Bill Text: CA ACR50 | 2015-2016 | Regular Session | Chaptered


Bill Title: Equal Pay Day

Spectrum: Moderate Partisan Bill (Democrat 52-6)

Status: (Passed) 2015-08-11 - Chaptered by Secretary of State - Res. Chapter 133, Statutes of 2015. [ACR50 Detail]

Download: California-2015-ACR50-Chaptered.html
BILL NUMBER: ACR 50	CHAPTERED
	BILL TEXT

	RESOLUTION CHAPTER  133
	FILED WITH SECRETARY OF STATE  AUGUST 11, 2015
	ADOPTED IN SENATE  JULY 16, 2015
	ADOPTED IN ASSEMBLY  APRIL 13, 2015
	AMENDED IN ASSEMBLY  APRIL 13, 2015

INTRODUCED BY   Assembly Member Gonzalez
   (Coauthors: Assembly Members Achadjian, Alejo, Atkins, Bloom,
Bonilla, Bonta, Brown, Burke, Calderon, Campos, Chau, Chávez, Chiu,
Chu, Cooley, Cooper, Dababneh, Daly, Dodd, Eggman, Frazier, Cristina
Garcia, Eduardo Garcia, Gatto, Gipson, Gomez, Gordon, Gray, Roger
Hernández, Holden, Irwin, Jones-Sawyer, Lackey, Levine, Linder,
Lopez, Low, Maienschein, McCarty, Medina, Mullin, Nazarian, O'
Donnell, Perea, Quirk, Rendon, Rodriguez, Salas, Santiago, Mark
Stone, Thurmond, Ting, Waldron, Weber, Wilk, Williams, and Wood)

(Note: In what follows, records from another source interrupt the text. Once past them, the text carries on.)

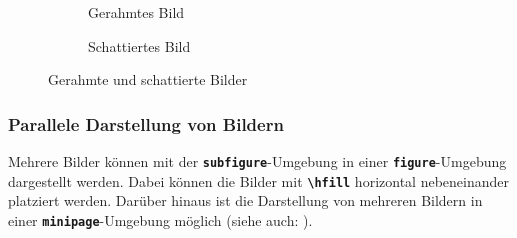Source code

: \begin{figure}[H]
    \centering
    \begin{subfigure}{0.45\textwidth}
        \centering
        \caption{Gerahmtes Bild}
        \label{fig:gerahmtes_bild}
    \end{subfigure}
    \hfill
    \begin{subfigure}{0.45\textwidth}
        \centering
        \caption{Schattiertes Bild}
        \label{fig:schattiertes_bild}
    \end{subfigure}
    \caption{Gerahmte und schattierte Bilder}
    \label{fig:gerahmte_schattierte_bilder}
\end{figure}


\subsubsection{Parallele Darstellung von Bildern}
Mehrere Bilder können mit der \textbf{\texttt{subfigure}}-Umgebung in einer \textbf{\texttt{figure}}-Umgebung dargestellt werden. Dabei können die Bilder mit \textbf{\texttt{\textbackslash hfill}} horizontal nebeneinander platziert werden. Darüber hinaus ist die Darstellung von mehreren Bildern in einer \textbf{\texttt{minipage}}-Umgebung möglich (siehe auch: ).

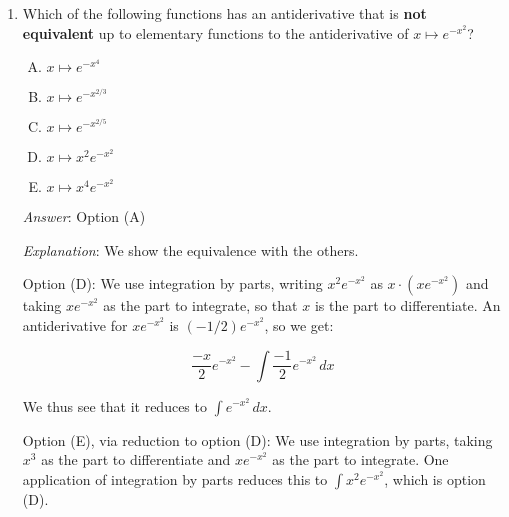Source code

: \documentclass[10pt]{amsart}
\begin{document}
\begin{enumerate}
  {\em Explanation}: Integration of $f_3$ is a standard procedure, so
  we say nothing about that. As for $f_2$, recall that integrating
  $f(x^{1/k})$ is equivalent to integrating $u^{k-1}f(u)$ where $u =
  x^{1/k}$, which in turn is equivalent to integrating $f$ $k$
  times. Since $\sin$ can be integrated as many times as we wish,
  $f_2$ can be integrated.

  The reason why $f_1$ and $f_4$ are not elementarily integrable is
  subtler but it's clear that none of the obvious methods work.

  {\em Performance review}: $20$ out of $25$ people got this. $2$
  chose (B), $1$ each chose (A), (C), and (E).

  {\em Historical note (last time)}: $5$ out of $18$ people got this
  correct. $5$ people each chose (B) and (E), $2$ chose (C), $1$ chose
  (A).


\item Which of the following functions has an antiderivative that is
  {\bf not equivalent} up to elementary functions to the antiderivative of
  $x \mapsto e^{-x^2}$?

  \begin{enumerate}[(A)]
  \item $x \mapsto e^{-x^4}$
  \item $x \mapsto e^{-x^{2/3}}$
  \item $x \mapsto e^{-x^{2/5}}$
  \item $x \mapsto x^2e^{-x^2}$
  \item $x \mapsto x^4e^{-x^2}$
  \end{enumerate}

  {\em Answer}: Option (A)

  {\em Explanation}: We show the equivalence with the others.

  Option (D): We use integration by parts, writing
  $x^2e^{-x^2}$ as $x \cdot (xe^{-x^2})$ and taking $xe^{-x^2}$ as the
  part to integrate, so that $x$ is the part to differentiate. An
  antiderivative for $xe^{-x^2}$ is $(-1/2)e^{-x^2}$, so we get:

  $$\frac{-x}{2}e^{-x^2} - \int \frac{-1}{2}e^{-x^2} \, dx$$

  We thus see that it reduces to $\int e^{-x^2} \, dx$.

  Option (E), via reduction to option (D): We use integration by
  parts, taking $x^3$ as the part to differentiate and $xe^{-x^2}$ as
  the part to integrate. One application of integration by parts
  reduces this to $\int x^2e^{-x^2}$, which is option (D).


\end{enumerate}
\end{document}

                        MARCH 19, 2015

   Relative to Equal Pay Day.


	LEGISLATIVE COUNSEL'S DIGEST


   ACR 50, Gonzalez. Equal Pay Day
   This measure would proclaim April 14, 2015, as Equal Pay Day in
recognition of the need to eliminate the gender gap in earnings by
women and to promote policies to ensure equal pay for all.

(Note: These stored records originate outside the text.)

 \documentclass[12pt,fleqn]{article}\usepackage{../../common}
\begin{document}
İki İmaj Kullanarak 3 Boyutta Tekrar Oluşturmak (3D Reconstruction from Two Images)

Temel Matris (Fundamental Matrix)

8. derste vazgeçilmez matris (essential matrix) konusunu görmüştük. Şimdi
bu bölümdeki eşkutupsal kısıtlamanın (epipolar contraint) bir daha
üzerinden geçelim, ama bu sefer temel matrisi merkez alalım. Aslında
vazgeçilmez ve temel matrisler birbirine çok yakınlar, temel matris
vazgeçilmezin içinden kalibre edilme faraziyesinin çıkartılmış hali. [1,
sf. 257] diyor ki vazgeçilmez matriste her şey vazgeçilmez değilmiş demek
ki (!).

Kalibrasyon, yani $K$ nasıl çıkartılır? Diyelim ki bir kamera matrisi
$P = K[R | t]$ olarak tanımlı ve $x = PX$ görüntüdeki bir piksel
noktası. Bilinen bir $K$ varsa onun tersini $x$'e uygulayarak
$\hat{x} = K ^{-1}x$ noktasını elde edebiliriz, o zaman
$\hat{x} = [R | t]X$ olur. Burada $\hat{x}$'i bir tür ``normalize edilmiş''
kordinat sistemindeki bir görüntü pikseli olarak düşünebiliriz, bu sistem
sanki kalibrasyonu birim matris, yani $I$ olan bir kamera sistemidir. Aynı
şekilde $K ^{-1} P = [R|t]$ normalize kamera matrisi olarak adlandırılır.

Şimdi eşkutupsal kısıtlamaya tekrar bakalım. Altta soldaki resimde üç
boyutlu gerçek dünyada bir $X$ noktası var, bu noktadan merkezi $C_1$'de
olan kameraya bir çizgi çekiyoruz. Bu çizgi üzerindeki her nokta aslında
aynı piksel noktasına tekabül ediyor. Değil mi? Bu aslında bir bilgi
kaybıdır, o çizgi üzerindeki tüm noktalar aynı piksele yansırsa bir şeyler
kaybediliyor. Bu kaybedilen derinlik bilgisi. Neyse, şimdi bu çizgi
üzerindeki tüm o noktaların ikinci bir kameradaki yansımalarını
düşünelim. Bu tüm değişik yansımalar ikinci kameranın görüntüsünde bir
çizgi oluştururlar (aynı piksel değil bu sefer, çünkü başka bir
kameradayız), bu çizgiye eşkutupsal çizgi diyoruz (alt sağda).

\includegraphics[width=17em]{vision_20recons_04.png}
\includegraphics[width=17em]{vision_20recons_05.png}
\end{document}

   WHEREAS, More than 50 years after the passage of the Equal Pay
Act, women, especially minority women, continue to suffer the
consequences of unequal pay; and
   WHEREAS, According to a report by the National Partnership for
Women & Families, women in California earned a median of $0.84 for
each dollar earned by men as of October 2014; and
   WHEREAS, As reported by the United States Census Bureau, women
working full time, year round in 2013, typically earned 78 percent of
what men earned, indicating little change or progress in pay equity;
and
   WHEREAS, According to "Graduating to a Pay Gap," a 2012 research
report by the American Association of University Women (AAUW), the
gender pay gap is evident one year after college graduation, even
after controlling for factors known to affect earnings, such as
occupation, hours worked, and college major; and
   WHEREAS, In 2011, the Georgetown University Center on Education
and the Workforce found that college-educated women working full time
earn $650,000 less than their male peers do over the course of a
lifetime; and
   WHEREAS, In 2009, the Lilly Ledbetter Fair Pay Act was signed into
law, which gives back to employees their day in court to challenge a
pay gap, and now we must pass the Paycheck Fairness Act, which would
amend the Equal Pay Act by closing loopholes and improving the law's
effectiveness; and
   WHEREAS, Nearly four in 10 mothers are primary breadwinners in
their households and nearly two-thirds are primary or significant
earners, making pay equity critical to families' economic security;
and
   WHEREAS, A lifetime of lower pay means women have less income to
save for retirement and less income counted in a social security or
pension benefit formula; and
   WHEREAS, Fair pay equity policies can be implemented simply and
without undue costs or hardship in both the public and private
sectors; and
   WHEREAS, Fair pay strengthens the security of families today and
eases future retirement costs while enhancing the American economy;
and
   WHEREAS, Tuesday, April 14, symbolizes the time in 2015 when the
wages paid to American women catch up to the wages paid to men from
the previous year; now, therefore, be it
   Resolved by the Assembly of the State of California, the Senate
thereof concurring, That the Legislature proclaims Tuesday, April 14,
2015, as Equal Pay Day in recognition of the need to eliminate the
gender gap in earnings by women and to promote policies to ensure
equal pay for all; and be it further
   Resolved, That the Chief Clerk of the Assembly transmit copies of
this resolution to the author for appropriate distribution.